Our developing member countries have expanded their markets over the past decades, but the progress has been uneven. Most ASEAN countries have worked hard to reduce their dependence on foreign currency borrowing and maturity mismatches that savaged borrowers in the region’s financial crisis 25 years ago. According to the latest issue of ADB’s Asian Bond Monitor, the size of the local currency bond market in emerging East Asia climbed to USD22.8 trillion at the end of December 2021, a 12.8% growth year-on-year. This is equivalent to 98.6% of the region’s gross domestic product and an expansion from 97.8% in December 2020.1 The dependency on foreign currency as a share of total debt in these countries more than halved, from about 30% in 2000 to less than 15% by 2020.2

This is not to say that national treasuries are now completely eschewing the dollar, yen, or euro from their future borrowings, but they are now seeking alternatives to reduce concentration, currency, and refinancing risk.

Also, while the progress is more advanced than in other emerging markets around the globe, myriad challenges to the development of efficient local currency bond markets remain to be addressed. Solving these issues demand collaborative efforts from finance ministries, central banks, and the private sector above all to address gaps in the regulatory framework and to develop adequate market infrastructure and payment systems. The benefits accrue to all. 

With this, I come to my last point. The work on financial deepening local currency bond markets is challenging. International Financial Institutions like ADB and the IMF will of course, have a key role to play in this process through our broad support. It includes policy advisory services and technical assistance. Today, the IMF experts will present their recently published guidance notes on Developing Government Local Currency Bond Markets—an important reference article. 

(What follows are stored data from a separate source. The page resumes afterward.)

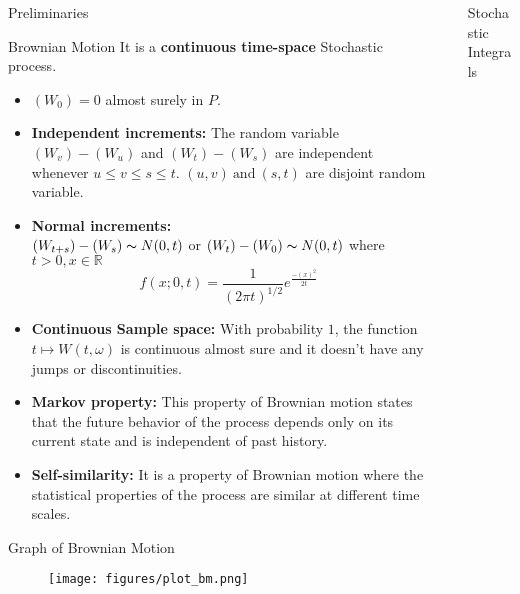 \documentclass[final]{beamer}
\newlength{\sepwidth}
\newlength{\colwidth}
\newcommand{\separatorcolumn}{\begin{column}{\sepwidth}\end{column}}
\begin{document}
\begin{frame}[t]
\begin{columns}[t]
\begin{column}{\colwidth}
\begin{block}{Preliminaries}
  \end{block}

  \begin{alertblock}{Brownian Motion}
    It is a \textbf{continuous time-space} Stochastic process.
    \begin{itemize}
    \item $(W_0) = 0$ almost surely in $P$.
    \item \textbf{Independent increments:} 
    The random variable $(W_v)-(W_u)$ and $(W_t)-(W_s)$ are independent whenever $u\leq v \leq s \leq t$. $(u,v) \ \text{and} \  (s,t)$ are disjoint random variable.
    \item \textbf{Normal increments:}\\
    $(W_{t+s})-(W_s)  \thicksim N(0,t)$ or  $(W_{t})-(W_0)  \thicksim N(0,t)$  where $t > 0, x \in \mathbb{R}$ 
    \[ f(x;0,t) = \frac{1}{(2\pi t)^{1/2}} e^{\frac{-(x)^{2}}{2t}}\]
    \item \textbf{Continuous Sample space:}
    With probability $1$, the function $t \mapsto W(t,\omega)$ is continuous almost sure and it doesn't have any jumps or discontinuities.
    \item \textbf{Markov property:}
    This property of Brownian motion states that the future behavior of the process depends only on its current state and is independent of past history.
    \item \textbf{Self-similarity:}
    It is a property of Brownian motion where the statistical properties of the process are similar at different time scales.
\end{itemize}
  \end{alertblock}
  \begin{block}{Graph of Brownian Motion}
      \begin{figure}
      \centering
                    \texttt{[image: figures/plot\_bm.png]}
    \end{figure}
  \end{block}
  

\end{column}

\separatorcolumn

\begin{column}{\colwidth}

  \begin{block}{Stochastic Integrals}
  

\end{block}
\end{column}
\end{columns}
\end{frame}
\end{document}
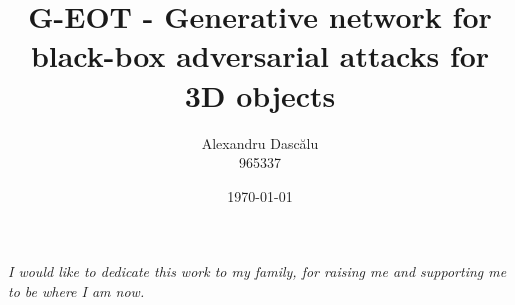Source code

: \documentclass[11pt, a4paper, oneside]{custard}
\begin{document}
	
	\title{G-EOT - Generative network for black-box adversarial attacks for 3D objects}
	\author{Alexandru Dascălu\protect\\{\normalsize 965337}}
	
	
	
	\date{\today}
	
	\frontmatter%
	\maketitle
	\declaration
	\cleardoublepage
	
	\begin{vplace}[0.7]
		\begin{large}
			\begin{center}
				\textit{I would like to dedicate this work to my family, for raising me and supporting me to be where I am now.}
			\end{center}
		\end{large}
	\end{vplace}
\end{document}
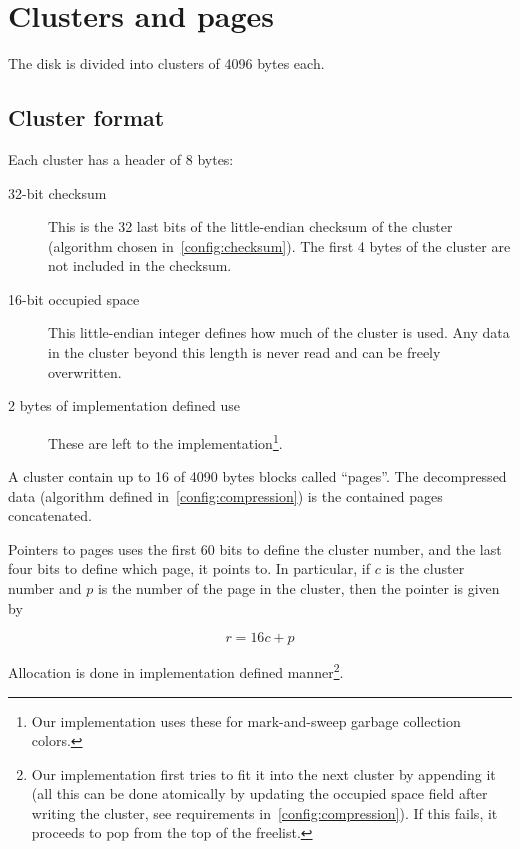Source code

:\documentclass[11pt,a4paper]{report}
\newcommand{\clusterheader}{8 }
\newcommand{\clustersize}{4096 }
\newcommand{\maxpagesincluster}{16 }
\newcommand{\pagesize}{4090 }
\begin{document}
    \section{Clusters and pages}
        The disk is divided into clusters of \clustersize bytes each.

        \subsection{Cluster format}
        Each cluster has a header of \clusterheader bytes:

        \begin{description}
            \item [32-bit checksum] This is the 32 last bits of the
                little-endian checksum of the cluster (algorithm
                chosen in~\ref{config:checksum}). The first 4 bytes of
                the cluster are not included in the checksum.
            \item [16-bit occupied space] This little-endian integer defines
                how much of the cluster is used. Any data in the cluster beyond
                this length is never read and can be freely overwritten.
            \item [2 bytes of implementation defined use] These are left to the
                implementation\footnote{Our implementation uses these for
                mark-and-sweep garbage collection colors.}.
        \end{description}

        A cluster contain up to \maxpagesincluster of \pagesize bytes blocks
        called ``pages''. The decompressed data (algorithm defined
        in~\ref{config:compression}) is the contained pages concatenated.

        Pointers to pages uses the first 60 bits to define the cluster number,
        and the last four bits to define which page, it points to. In
        particular, if $c$ is the cluster number and $p$ is the number of the
        page in the cluster, then the pointer is given by

        $$r = \maxpagesincluster c + p$$

        Allocation is done in implementation defined manner\footnote{Our
        implementation first tries to fit it into the next cluster by
        appending it (all this can be done atomically by updating the
        occupied space field after writing the cluster, see requirements
        in~\ref{config:compression}). If this fails, it proceeds to pop
        from the top of the freelist.}.
\end{document}
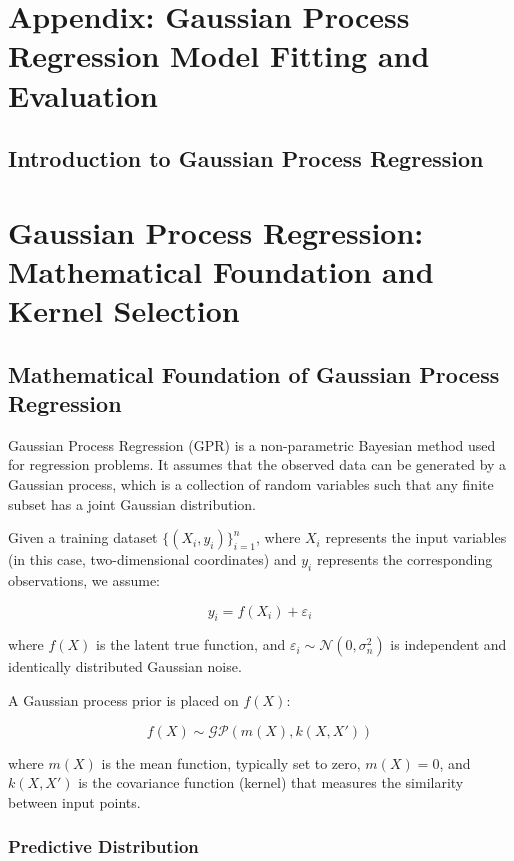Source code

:\documentclass[11pt]{article}
\begin{document}

\section*{Appendix: Gaussian Process Regression Model Fitting and Evaluation}

\subsection*{Introduction to Gaussian Process Regression}

\section{Gaussian Process Regression: Mathematical Foundation and Kernel Selection}

\subsection{Mathematical Foundation of Gaussian Process Regression}

Gaussian Process Regression (GPR) is a non-parametric Bayesian method used for regression problems. It assumes that the observed data can be generated by a Gaussian process, which is a collection of random variables such that any finite subset has a joint Gaussian distribution.

Given a training dataset $\{(X_i, y_i)\}_{i=1}^n$, where $X_i$ represents the input variables (in this case, two-dimensional coordinates) and $y_i$ represents the corresponding observations, we assume:

\[
y_i = f(X_i) + \varepsilon_i
\]

where $f(X)$ is the latent true function, and $\varepsilon_i \sim \mathcal{N}(0, \sigma_n^2)$ is independent and identically distributed Gaussian noise.

A Gaussian process prior is placed on $f(X)$:

\[
f(X) \sim \mathcal{GP}(m(X), k(X, X'))
\]

where $m(X)$ is the mean function, typically set to zero, $m(X) = 0$, and $k(X, X')$ is the covariance function (kernel) that measures the similarity between input points.

\subsubsection{Predictive Distribution}
\end{document}

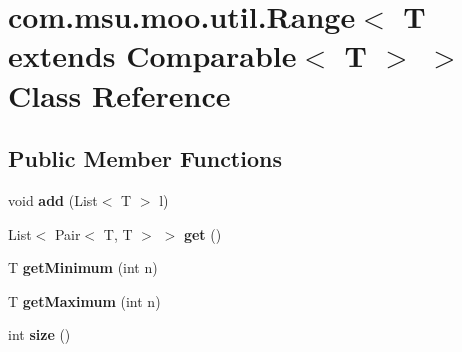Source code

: \hypertarget{classcom_1_1msu_1_1moo_1_1util_1_1Range_3_01T_01extends_01Comparable_3_01T_01_4_01_4}{\section{com.\-msu.\-moo.\-util.\-Range$<$ T extends Comparable$<$ T $>$ $>$ Class Reference}
\label{classcom_1_1msu_1_1moo_1_1util_1_1Range_3_01T_01extends_01Comparable_3_01T_01_4_01_4}
}
\subsection*{Public Member Functions}
\begin{DoxyCompactItemize}
\item 
\hypertarget{classcom_1_1msu_1_1moo_1_1util_1_1Range_3_01T_01extends_01Comparable_3_01T_01_4_01_4_a34c556c5672d7b270a8fa0d33b61c97a}{void {\bfseries add} (List$<$ T $>$ l)}\label{classcom_1_1msu_1_1moo_1_1util_1_1Range_3_01T_01extends_01Comparable_3_01T_01_4_01_4_a34c556c5672d7b270a8fa0d33b61c97a}

\item 
\hypertarget{classcom_1_1msu_1_1moo_1_1util_1_1Range_3_01T_01extends_01Comparable_3_01T_01_4_01_4_a0dff5e8281b4940cdcb98803cd34906b}{List$<$ Pair$<$ T, T $>$ $>$ {\bfseries get} ()}\label{classcom_1_1msu_1_1moo_1_1util_1_1Range_3_01T_01extends_01Comparable_3_01T_01_4_01_4_a0dff5e8281b4940cdcb98803cd34906b}

\item 
\hypertarget{classcom_1_1msu_1_1moo_1_1util_1_1Range_3_01T_01extends_01Comparable_3_01T_01_4_01_4_a08c0a4badf7ee0296c2b73a8851af3d7}{T {\bfseries get\-Minimum} (int n)}\label{classcom_1_1msu_1_1moo_1_1util_1_1Range_3_01T_01extends_01Comparable_3_01T_01_4_01_4_a08c0a4badf7ee0296c2b73a8851af3d7}

\item 
\hypertarget{classcom_1_1msu_1_1moo_1_1util_1_1Range_3_01T_01extends_01Comparable_3_01T_01_4_01_4_ade94b2e3fe5ac0df02abd205bf23d90b}{T {\bfseries get\-Maximum} (int n)}\label{classcom_1_1msu_1_1moo_1_1util_1_1Range_3_01T_01extends_01Comparable_3_01T_01_4_01_4_ade94b2e3fe5ac0df02abd205bf23d90b}

\item 
\hypertarget{classcom_1_1msu_1_1moo_1_1util_1_1Range_3_01T_01extends_01Comparable_3_01T_01_4_01_4_ae8071b45d598a8802d7f40e72d376f8d}{int {\bfseries size} ()}\label{classcom_1_1msu_1_1moo_1_1util_1_1Range_3_01T_01extends_01Comparable_3_01T_01_4_01_4_ae8071b45d598a8802d7f40e72d376f8d}

\end{DoxyCompactItemize}
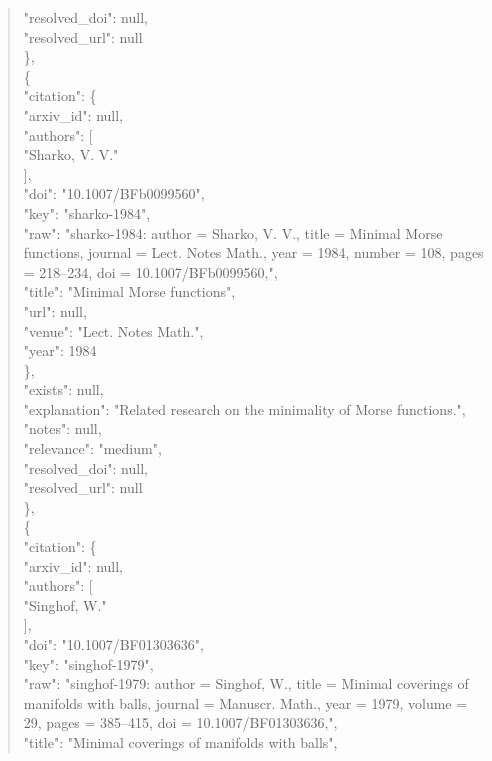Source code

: \documentclass[11pt]{article}
\begin{document}
\begin{quote}
      "resolved\_doi": null,\\
      "resolved\_url": null\\
    \},\\
    \{\\
      "citation": \{\\
        "arxiv\_id": null,\\
        "authors": [\\
          "Sharko, V. V."\\
        ],\\
        "doi": "10.1007/BFb0099560",\\
        "key": "sharko-1984",\\
        "raw": "sharko-1984: author = Sharko, V. V., title = Minimal Morse functions, journal = Lect. Notes Math., year = 1984, number = 108, pages = 218--234, doi = 10.1007/BFb0099560,",\\
        "title": "Minimal Morse functions",\\
        "url": null,\\
        "venue": "Lect. Notes Math.",\\
        "year": 1984\\
      \},\\
      "exists": null,\\
      "explanation": "Related research on the minimality of Morse functions.",\\
      "notes": null,\\
      "relevance": "medium",\\
      "resolved\_doi": null,\\
      "resolved\_url": null\\
    \},\\
    \{\\
      "citation": \{\\
        "arxiv\_id": null,\\
        "authors": [\\
          "Singhof, W."\\
        ],\\
        "doi": "10.1007/BF01303636",\\
        "key": "singhof-1979",\\
        "raw": "singhof-1979: author = Singhof, W., title = Minimal coverings of manifolds with balls, journal = Manuscr. Math., year = 1979, volume = 29, pages = 385--415, doi = 10.1007/BF01303636,",\\
        "title": "Minimal coverings of manifolds with balls",\\

\end{quote}
\end{document}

ADB, through our sovereign operations, is providing policy-based loans, program loans and grants to our developing member countries to enhance the deepening and broadening of their capital markets. Through our nonsovereign operations, we are delivering currency-hedged assistance to the private sector.

Furthermore,  ADB issues local currency bonds in both the domestic and international capital markets – a journey we started more than twenty years ago with our initial issues in Hong Kong dollars and Korean won. Now we regularly issue bonds in currencies as diverse as the Armenian dram, the Chinese renminbi and the Mongolian togrog. The proceeds are used to fund ADB’s sovereign and private sector projects, and often allow ADB to deploy its assistance to a broader group of beneficiaries which prefer to borrow in national currencies, especially in agri-business, micro-finance or small and medium-sized enterprises.

At year-end 2021, 30 percent of ADB’s disbursed private sector portfolio is denominated in local currencies. Including sovereign operations, ADB’s outstanding local currency loan portfolio amounted to approximately USD2.5 billion at year-end of 2021.

Ladies and gentlemen, thank you for joining us today. I am sure we will benefit from this inaugural knowledge-sharing event.

1ADB. 2022. Asian Bond Monitor March 2022. Manila. pp 14-15.

2John Beirne, Nuobu Renzhi, and Ulrich Volz. Local Currency Bond Markets, Foreign Investor Participation and Capital Flow Volatility in Emerging Asia in Singapore Economic Review, 17 June 2021.